酒類を製造・販売する企業の責任として、アルコール関連問題に積極的に取り組んでいます。

サントリーグループの目指す「DRINK SMART(ドリンク・スマート)」

アルコールの有害な使用によって引き起こされる問題を「アルコール関連問題」と呼び、その影響は身体やこころ、家族、職場、地域など多岐に及びます。アルコール関連問題は個人の健康への影響だけでなく、ハラスメントや暴力、飲酒運転などの犯罪までさまざまな社会的問題も含んでいるのです。有害な飲酒の問題は「アルコールの有害な使用を低減するための世界戦略」が2010年にWHOで採択されるなど世界的に関心が高まっており、日本でも「アルコール健康障害対策基本計画」が2016年に策定され、国の重点課題としてアルコール関連問題の予防やアルコール依存症などの健康障害の減少に向けた取り組みが進められています。

「お酒に関する正しい知識を持ち、お酒と上手につき合うことでより健康的で豊かな生活を送ること」。
これが私たちサントリーグループの目指す"ドリンク・スマート"です。
アルコールの有害な使用を減らすことは社会にとって重要な課題であり、サントリーグループでは責任あるマーケティングの実践と適正飲酒の啓発活動"ドリンク・スマート"を大きな柱として積極的に活動を推進しています。
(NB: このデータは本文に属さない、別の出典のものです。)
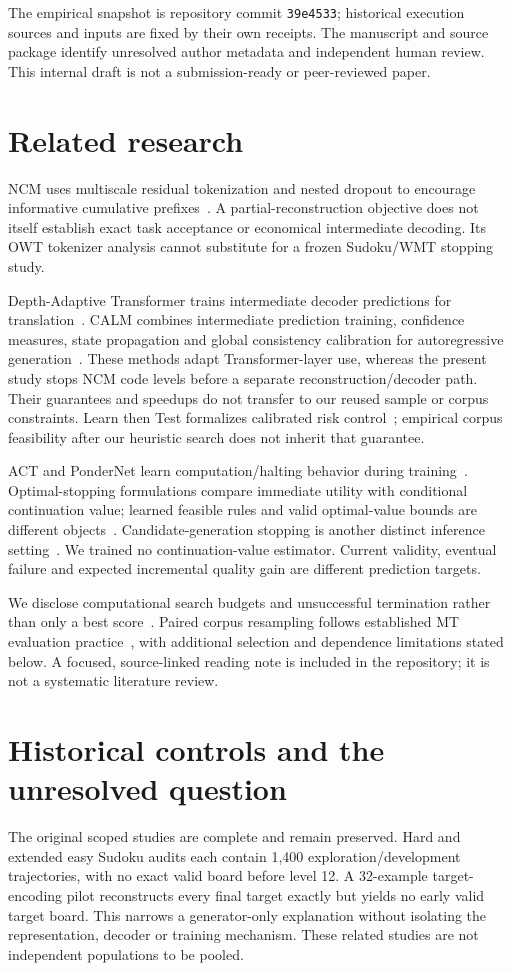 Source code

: \documentclass[11pt]{article}
\begin{document}
The empirical snapshot is repository commit \texttt{39e4533}; historical execution sources and inputs are fixed by their own receipts. The manuscript and source package identify unresolved author metadata and independent human review. This internal draft is not a submission-ready or peer-reviewed paper.

\section{Related research}
NCM uses multiscale residual tokenization and nested dropout to encourage informative cumulative prefixes~\cite{ncm}. A partial-reconstruction objective does not itself establish exact task acceptance or economical intermediate decoding. Its OWT tokenizer analysis cannot substitute for a frozen Sudoku/WMT stopping study.

Depth-Adaptive Transformer trains intermediate decoder predictions for translation~\cite{dat}. CALM combines intermediate prediction training, confidence measures, state propagation and global consistency calibration for autoregressive generation~\cite{calm}. These methods adapt Transformer-layer use, whereas the present study stops NCM code levels before a separate reconstruction/decoder path. Their guarantees and speedups do not transfer to our reused sample or corpus constraints. Learn then Test formalizes calibrated risk control~\cite{ltt}; empirical corpus feasibility after our heuristic search does not inherit that guarantee.

ACT and PonderNet learn computation/halting behavior during training~\cite{act,ponder}. Optimal-stopping formulations compare immediate utility with conditional continuation value; learned feasible rules and valid optimal-value bounds are different objects~\cite{optimal}. Candidate-generation stopping is another distinct inference setting~\cite{bestn}. We trained no continuation-value estimator. Current validity, eventual failure and expected incremental quality gain are different prediction targets.

We disclose computational search budgets and unsuccessful termination rather than only a best score~\cite{reporting}. Paired corpus resampling follows established MT evaluation practice~\cite{koehn}, with additional selection and dependence limitations stated below. A focused, source-linked reading note is included in the repository; it is not a systematic literature review.

\section{Historical controls and the unresolved question}
The original scoped studies are complete and remain preserved. Hard and extended easy Sudoku audits each contain 1,400 exploration/development trajectories, with no exact valid board before level 12. A 32-example target-encoding pilot reconstructs every final target exactly but yields no early valid target board. This narrows a generator-only explanation without isolating the representation, decoder or training mechanism. These related studies are not independent populations to be pooled.
\end{document}
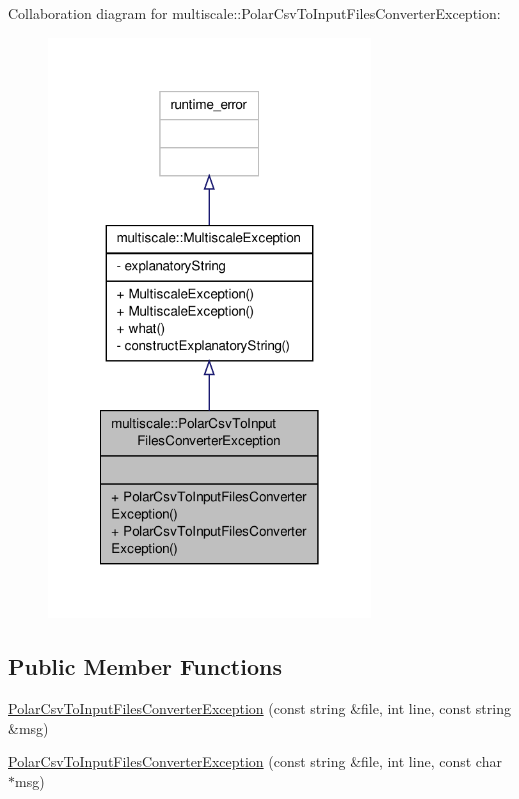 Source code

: Collaboration diagram for multiscale\-:\-:Polar\-Csv\-To\-Input\-Files\-Converter\-Exception\-:\nopagebreak
\begin{figure}[H]
\begin{center}
\leavevmode
\includegraphics[width=242pt]{classmultiscale_1_1PolarCsvToInputFilesConverterException__coll__graph}
\end{center}
\end{figure}
\subsection*{Public Member Functions}
\begin{DoxyCompactItemize}
\item 
\hyperlink{classmultiscale_1_1PolarCsvToInputFilesConverterException_aad248ad53256f6a79ac3de1fedeab8f5}{Polar\-Csv\-To\-Input\-Files\-Converter\-Exception} (const string \&file, int line, const string \&msg)
\item 
\hyperlink{classmultiscale_1_1PolarCsvToInputFilesConverterException_a0c87ad44e5f7c60491bcb533d03c8677}{Polar\-Csv\-To\-Input\-Files\-Converter\-Exception} (const string \&file, int line, const char $\ast$msg)
\end{DoxyCompactItemize}


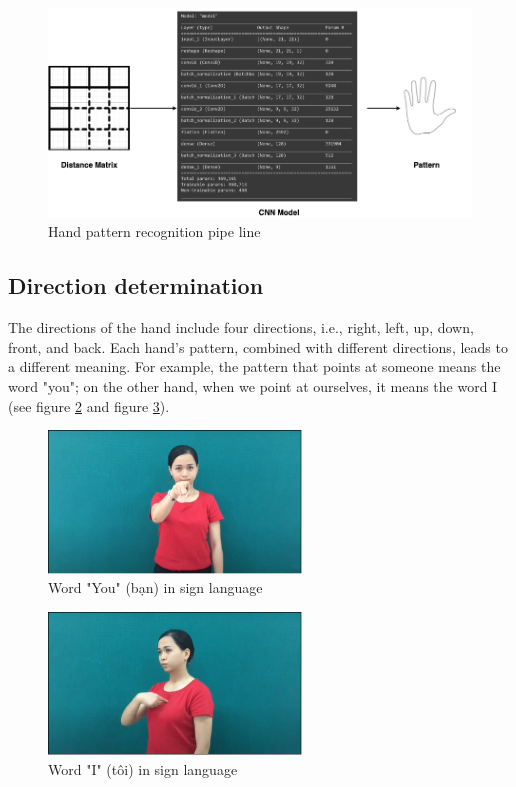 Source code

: \begin{figure}[H]
	\centering
	\includegraphics[width=\textwidth]{img/Chap4/Hand-Pattern-Reg-Model.png}
	\caption{Hand pattern recognition pipe line}
	\label{fig:Chap4-StructureOfConvolutionalNeuralNetwork}
\end{figure}

\subsection{Direction determination}

The directions of the hand include four directions, i.e., right, left, up, down, front, and back. Each hand's pattern, combined with different directions, leads to a different meaning. For example, the pattern that points at someone means the word "you"; on the other hand, when we point at ourselves, it means the word I (see figure \ref{fig:Chap4-WordYouInSignLanguage} and figure \ref{fig:Chap4-WordIInSignLanguage}).

\begin{figure}[H]
	\centering
	\includegraphics[width=0.6\textwidth]{img/Chap4/WordYouInSignLanguage.png}
	\caption{Word "You" (bạn) in sign language}
	\label{fig:Chap4-WordYouInSignLanguage}
\end{figure}

\begin{figure}[H]
	\centering
	\includegraphics[width=0.6\textwidth]{img/Chap4/WordIInSignLanguage.png}
	\caption{Word "I" (tôi) in sign language}
	\label{fig:Chap4-WordIInSignLanguage}
\end{figure}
適正飲酒のために──サントリーの基本理念・行動指針(2002年制定)

基本理念

サントリーグループは、アルコール飲料の特性を認識し、アルコール関連問題の予防に努めるとともに、適正飲酒の考え方を普及させることによって、人々のより健康で文化的な生活のために貢献します。

  1. 1.
    アルコール飲料の持つ致酔性、依存性が、身体的、精神的、社会的な問題を引き起こすことを認識し、アルコール関連問題の予防をめざします。
  2. 2.
    体質の違いや身体の状況、飲酒に対する考え方の違いが尊重されるより良い飲酒環境の形成をめざします。
  3. 3.
    節度をわきまえた適度な飲酒(適正飲酒)は、心身の健康に役立ち、人間関係に潤いを与えるとの認識に立って、その正しいつきあい方についての知識の普及に努めます。

行動指針

  1. 1.
    飲酒に関する正しい知識の啓発に努めます。
  2. 2.
    社会活動に積極的に協力します。
    • 未成年者飲酒防止
    • イッキ飲み防止
    • 飲酒運転防止など
  3. 3.
    法令、当社ならびに業界自主基準を厳守します。

専門組織が責任をもって対応

サントリーグループは、1976年に「サントリー宣伝コード」を制定し、飲酒に関する宣伝・広告表現の自主規制を業界に先駆けて開始しました。その後、アルコール関連の専門組織「ARS委員会」と、事務局であるARS室(現・グローバルARS部)を設置。1.責任あるマーケティングの実践、2.社内外への適正飲酒の啓発などを行っています。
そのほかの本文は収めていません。